Stablecoin economy set for continued growth

Stablecoin economy set for continued growth

Unlike other cryptocurrencies caught in the storms of volatility, stablecoins are pegged to real-world assets — from currencies to commodities — and came to the fore in 2018 by providing a welcome respite from the bear market that savaged bitcoin and other large-cap coins, and tokens alike.

In response, some commentators dubbed 2018 the year of the stablecoin. In 2019 the stablecoin ecosystem has continued to boom. Reputable coins with the backing of banks and third-party audits are starting to build a bridge between mainstream and digital finance.

As recent research by Tradeblock found, stablecoin on-chain transaction volumes are now starting to edge into the realm of legacy payment services. The study showed that across the largest stablecoins, total on-chain transfer volume has surpassed the total payment volume processed by Venmo — the mobile payment service owned by PayPal.

Elsewhere, other studies have revealed similar growth. Research from Binance in March found that stablecoins have grown to represent 26 percent of the total cryptocurrency market volume. The study suggests “increasing demand to manage the volatility inherent in other crypto assets” is responsible for stablecoins occupying a growing share of the crypto economy.

**Choice in currency**

As the stablecoin market expands, new coins are threatening to topple the dominance of the current market leader, Tether.

Though over two thirds of bitcoin trades are still made against Tether, the controversial market leader is gradually losing out to other dollar-pegged stablecoins like Paxos, TrueUSD, USD Coin and StableUSD. Tether fell from a 90 percent market share in September 2018 to around 65 percent in February 2019.

As the dominant global currency, the US dollar has attracted the lion’s share of stablecoins. But as the ecosystem evolves, other global currencies are attracting their own blockchain-based versions — each aiming to fill a niche in the crypto economy.

EURS, a fiat-collateralized version of the Euro launched in July, is built to comply with the regulations of crypto-friendly Malta and aims to help usher more European institutional investors into cryptocurrency.

The Universal Euro, launched in April by a group of six blockchain firms including Bittrex, is another fresh contender aimed at everyday users looking to hedge against the swings of bitcoin or enjoy eight percent interest rates by staking the coins through decentralized credit platform Cred.

More controversial is Tether’s new effort to tokenize the offshore Chinese yuan, which is expected to launch in the near future. CNHT, as the ticker reads, is supposedly designed to make Tether less dependent on the dollar for its stablecoin business, but could be a response to a keen appetite for Tether in China. DIAR discovered earlier this year that Chinese exchanges accounted for 39 percent of the on-chain transaction value for Tether, which is thought to be used to evade strict strict capital controls.
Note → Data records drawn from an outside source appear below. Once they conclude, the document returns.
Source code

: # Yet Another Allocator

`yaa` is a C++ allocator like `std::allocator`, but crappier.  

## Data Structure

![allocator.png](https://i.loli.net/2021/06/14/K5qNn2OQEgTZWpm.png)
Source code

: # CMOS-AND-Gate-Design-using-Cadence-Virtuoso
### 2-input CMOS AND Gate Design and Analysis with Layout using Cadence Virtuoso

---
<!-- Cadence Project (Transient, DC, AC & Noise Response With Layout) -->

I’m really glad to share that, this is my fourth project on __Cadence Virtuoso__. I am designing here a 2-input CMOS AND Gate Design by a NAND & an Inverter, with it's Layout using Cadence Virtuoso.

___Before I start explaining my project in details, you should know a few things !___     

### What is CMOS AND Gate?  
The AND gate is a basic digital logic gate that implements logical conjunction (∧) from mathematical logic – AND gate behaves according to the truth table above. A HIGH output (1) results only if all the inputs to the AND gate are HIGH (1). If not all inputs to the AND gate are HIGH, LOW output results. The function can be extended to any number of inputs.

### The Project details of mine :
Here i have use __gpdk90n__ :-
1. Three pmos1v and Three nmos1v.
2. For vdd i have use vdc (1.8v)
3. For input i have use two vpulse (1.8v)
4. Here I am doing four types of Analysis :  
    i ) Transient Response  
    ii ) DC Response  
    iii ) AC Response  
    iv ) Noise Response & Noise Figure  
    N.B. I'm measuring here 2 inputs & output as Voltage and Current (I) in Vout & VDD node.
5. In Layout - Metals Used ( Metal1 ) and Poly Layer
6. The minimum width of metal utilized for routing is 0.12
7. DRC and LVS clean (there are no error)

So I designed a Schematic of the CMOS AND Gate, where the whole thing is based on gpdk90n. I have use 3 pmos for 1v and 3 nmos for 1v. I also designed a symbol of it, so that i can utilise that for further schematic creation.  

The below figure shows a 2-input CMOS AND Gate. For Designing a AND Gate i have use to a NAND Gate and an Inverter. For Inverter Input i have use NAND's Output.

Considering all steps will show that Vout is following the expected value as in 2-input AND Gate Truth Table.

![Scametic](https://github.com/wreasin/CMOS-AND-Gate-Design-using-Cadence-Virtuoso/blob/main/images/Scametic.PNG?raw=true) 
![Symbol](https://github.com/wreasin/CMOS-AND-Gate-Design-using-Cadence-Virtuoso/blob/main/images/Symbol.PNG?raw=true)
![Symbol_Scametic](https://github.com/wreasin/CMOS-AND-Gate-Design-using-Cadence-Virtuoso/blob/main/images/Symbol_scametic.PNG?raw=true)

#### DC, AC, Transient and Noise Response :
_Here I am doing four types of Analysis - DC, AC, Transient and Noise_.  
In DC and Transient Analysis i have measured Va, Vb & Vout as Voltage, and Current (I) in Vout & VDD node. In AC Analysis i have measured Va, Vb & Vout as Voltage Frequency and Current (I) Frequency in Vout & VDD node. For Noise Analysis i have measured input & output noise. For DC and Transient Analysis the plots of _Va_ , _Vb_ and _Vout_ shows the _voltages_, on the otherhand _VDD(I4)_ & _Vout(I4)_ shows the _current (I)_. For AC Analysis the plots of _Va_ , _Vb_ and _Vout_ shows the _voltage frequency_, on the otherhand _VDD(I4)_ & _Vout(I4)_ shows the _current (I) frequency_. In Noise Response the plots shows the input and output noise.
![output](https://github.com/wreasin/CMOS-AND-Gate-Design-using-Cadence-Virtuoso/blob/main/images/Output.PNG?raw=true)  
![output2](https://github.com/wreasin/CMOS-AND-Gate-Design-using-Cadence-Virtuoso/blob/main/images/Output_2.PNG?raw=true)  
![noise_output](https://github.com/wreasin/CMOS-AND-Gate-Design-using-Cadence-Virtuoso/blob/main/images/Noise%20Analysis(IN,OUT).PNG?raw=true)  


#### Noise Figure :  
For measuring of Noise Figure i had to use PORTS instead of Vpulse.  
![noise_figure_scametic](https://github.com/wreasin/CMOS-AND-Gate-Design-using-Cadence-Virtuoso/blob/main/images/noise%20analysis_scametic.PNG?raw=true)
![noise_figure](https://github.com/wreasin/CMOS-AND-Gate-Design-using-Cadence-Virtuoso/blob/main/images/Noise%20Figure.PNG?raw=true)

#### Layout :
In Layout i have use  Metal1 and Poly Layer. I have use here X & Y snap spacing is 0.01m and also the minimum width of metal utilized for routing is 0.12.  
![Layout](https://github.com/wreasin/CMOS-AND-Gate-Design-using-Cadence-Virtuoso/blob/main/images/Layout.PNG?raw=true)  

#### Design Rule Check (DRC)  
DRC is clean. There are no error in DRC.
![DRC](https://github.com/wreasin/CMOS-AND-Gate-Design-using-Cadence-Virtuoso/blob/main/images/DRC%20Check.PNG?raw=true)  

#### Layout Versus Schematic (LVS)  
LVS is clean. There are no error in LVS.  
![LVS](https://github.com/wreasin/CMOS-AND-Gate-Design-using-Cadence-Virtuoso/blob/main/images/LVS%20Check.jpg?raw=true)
Tokenizing the yuan, however, could lead Tether to tread on the toes of the Chinese government.

The People’s Bank of China is the frontrunner among banks worldwide working on a Central Bank Digital Currency. The digital yuan has a political bent and is thought to be an economic defense strategy. Some have suggested that Tether’s innovation might be seen as an intrusion — and an attempt to dilute the government’s authority.

Along with governments and central banks minting stablecoins for political reasons,

and startups hoping to serve the demands of institutional investors, organizations in developing regions are using stablecoins to serve the unbanked.
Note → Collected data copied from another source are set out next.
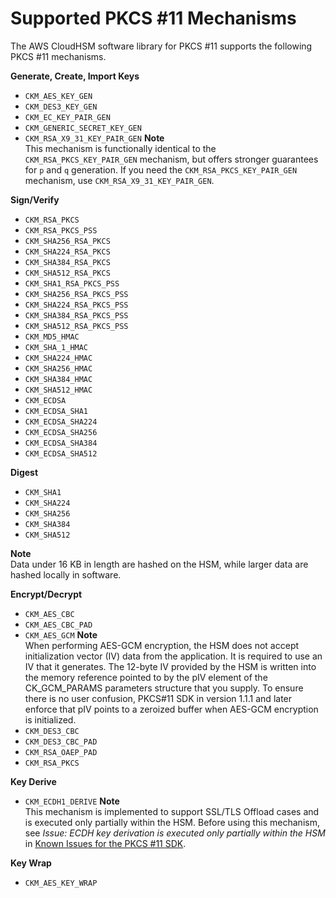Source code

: # Supported PKCS \#11 Mechanisms<a name="pkcs11-mechanisms"></a>

The AWS CloudHSM software library for PKCS \#11 supports the following PKCS \#11 mechanisms\.

**Generate, Create, Import Keys**
+ `CKM_AES_KEY_GEN`
+ `CKM_DES3_KEY_GEN`
+ `CKM_EC_KEY_PAIR_GEN`
+ `CKM_GENERIC_SECRET_KEY_GEN`
+ `CKM_RSA_X9_31_KEY_PAIR_GEN`
**Note**  
This mechanism is functionally identical to the `CKM_RSA_PKCS_KEY_PAIR_GEN` mechanism, but offers stronger guarantees for `p` and `q` generation\. If you need the `CKM_RSA_PKCS_KEY_PAIR_GEN` mechanism, use `CKM_RSA_X9_31_KEY_PAIR_GEN`\.

**Sign/Verify**
+ `CKM_RSA_PKCS`
+ `CKM_RSA_PKCS_PSS`
+ `CKM_SHA256_RSA_PKCS`
+ `CKM_SHA224_RSA_PKCS`
+ `CKM_SHA384_RSA_PKCS`
+ `CKM_SHA512_RSA_PKCS`
+ `CKM_SHA1_RSA_PKCS_PSS`
+ `CKM_SHA256_RSA_PKCS_PSS`
+ `CKM_SHA224_RSA_PKCS_PSS`
+ `CKM_SHA384_RSA_PKCS_PSS`
+ `CKM_SHA512_RSA_PKCS_PSS`
+ `CKM_MD5_HMAC`
+ `CKM_SHA_1_HMAC`
+ `CKM_SHA224_HMAC`
+ `CKM_SHA256_HMAC`
+ `CKM_SHA384_HMAC`
+ `CKM_SHA512_HMAC`
+ `CKM_ECDSA`
+ `CKM_ECDSA_SHA1`
+ `CKM_ECDSA_SHA224`
+ `CKM_ECDSA_SHA256`
+ `CKM_ECDSA_SHA384`
+ `CKM_ECDSA_SHA512`

**Digest**
+ `CKM_SHA1`
+ `CKM_SHA224`
+ `CKM_SHA256`
+ `CKM_SHA384`
+ `CKM_SHA512`

**Note**  
Data under 16 KB in length are hashed on the HSM, while larger data are hashed locally in software\.

**Encrypt/Decrypt**
+ `CKM_AES_CBC`
+ `CKM_AES_CBC_PAD`
+ `CKM_AES_GCM`
**Note**  
When performing AES\-GCM encryption, the HSM does not accept initialization vector \(IV\) data from the application\. It is required to use an IV that it generates\. The 12\-byte IV provided by the HSM is written into the memory reference pointed to by the pIV element of the CK\_GCM\_PARAMS parameters structure that you supply\. To ensure there is no user confusion, PKCS\#11 SDK in version 1\.1\.1 and later enforce that pIV points to a zeroized buffer when AES\-GCM encryption is initialized\.
+ `CKM_DES3_CBC`
+ `CKM_DES3_CBC_PAD`
+ `CKM_RSA_OAEP_PAD`
+ `CKM_RSA_PKCS`

**Key Derive**
+ `CKM_ECDH1_DERIVE`
**Note**  
This mechanism is implemented to support SSL/TLS Offload cases and is executed only partially within the HSM\. Before using this mechanism, see *Issue: ECDH key derivation is executed only partially within the HSM* in [Known Issues for the PKCS \#11 SDK](KnownIssues.md#ki-pkcs11-sdk)\.

**Key Wrap**
+ `CKM_AES_KEY_WRAP`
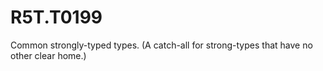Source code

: # R5T.T0199
Common strongly-typed types. (A catch-all for strong-types that have no other clear home.)
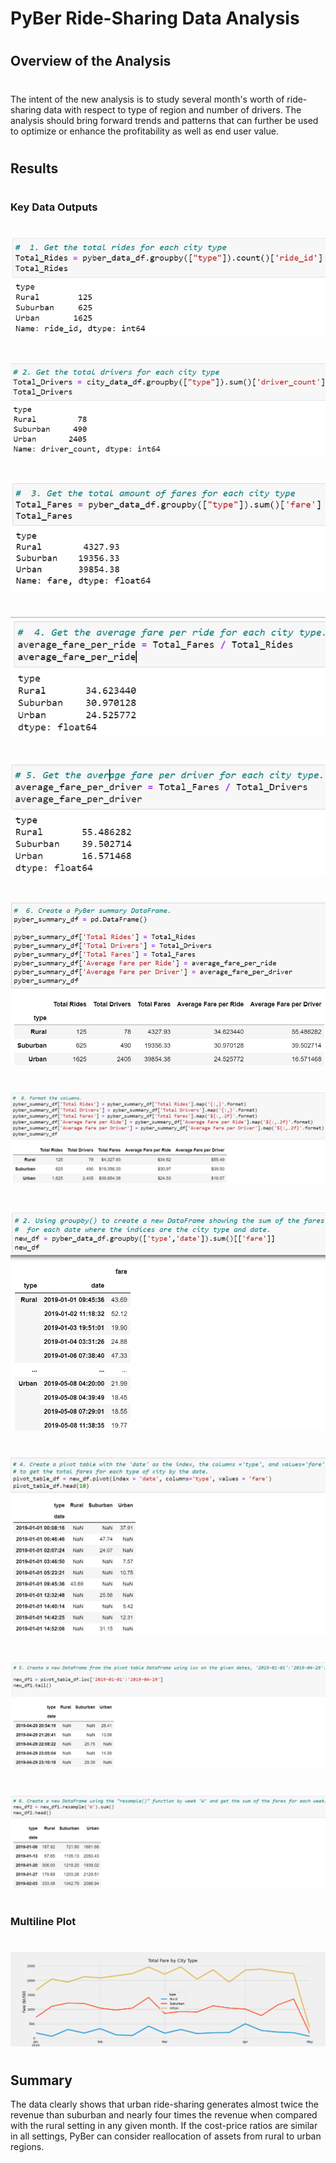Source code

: # PyBer Ride-Sharing Data Analysis
#
## Overview of the Analysis
#
The intent of the new analysis is to study several month's worth of ride-sharing data with respect to type of region and number of drivers. The analysis should bring forward trends and patterns that can further be used to optimize or enhance the profitability as well as end user value.
#
## Results
#
### Key Data Outputs
#
![alt_text](https://github.com/gillranvir/PyBer_Analysis/blob/main/Resources/Delv_1.1.png)
#
![alt_text](https://github.com/gillranvir/PyBer_Analysis/blob/main/Resources/Delv_1.2.png)
#
![alt_text](https://github.com/gillranvir/PyBer_Analysis/blob/main/Resources/Delv_1.3.png)
#
![alt_text](https://github.com/gillranvir/PyBer_Analysis/blob/main/Resources/Delv_1.4.png)
#
![alt_text](https://github.com/gillranvir/PyBer_Analysis/blob/main/Resources/Delv_1.5.png)
#
![alt_text](https://github.com/gillranvir/PyBer_Analysis/blob/main/Resources/Delv_1.6.png)
#
![alt_text](https://github.com/gillranvir/PyBer_Analysis/blob/main/Resources/Delv_1.7.png)
#
![alt_text](https://github.com/gillranvir/PyBer_Analysis/blob/main/Resources/Delv_2.1.png)
#
![alt_text](https://github.com/gillranvir/PyBer_Analysis/blob/main/Resources/Delv_2.2.png)
#
![alt_text](https://github.com/gillranvir/PyBer_Analysis/blob/main/Resources/Delv_2.3.png)
#
![alt_text](https://github.com/gillranvir/PyBer_Analysis/blob/main/Resources/Delv_2.4.png)
#
### Multiline Plot
# 
![alt_text](https://github.com/gillranvir/PyBer_Analysis/blob/main/analysis/Challenge_fare_summary.png)
#
## Summary
The data clearly shows that urban ride-sharing generates almost twice the revenue than suburban and nearly four times the revenue when compared with the rural setting in any given month. If the cost-price ratios are similar in all settings, PyBer can consider reallocation of assets from rural to urban regions.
UnionBank — the biggest bank of the Philippines — rolled out the peso stablecoin PHX in late July. This aims to serve the 70 percent of the population that doesn’t have access to banking services. PHX will theoretically allow families without access to banking services to receive international remittances sent from some 10 million Filipinos working overseas.

Last week Binance announced its plans to initiate an open blockchain project, Venus, an initiative to develop localized stablecoins and digital assets pegged to fiat currencies across the globe. Binance is looking to create new alliances and partnerships with governments, corporations, technology companies, and other cryptocurrency companies and projects involved in the larger blockchain ecosystem, to empower developed and developing countries to spur new currencies.

As security tokens proliferate over the coming years, we could see stablecoins become even more popular — used not just for remittance, crypto trading, and as a store of value, but as a vehicle for accessing new breeds of investment.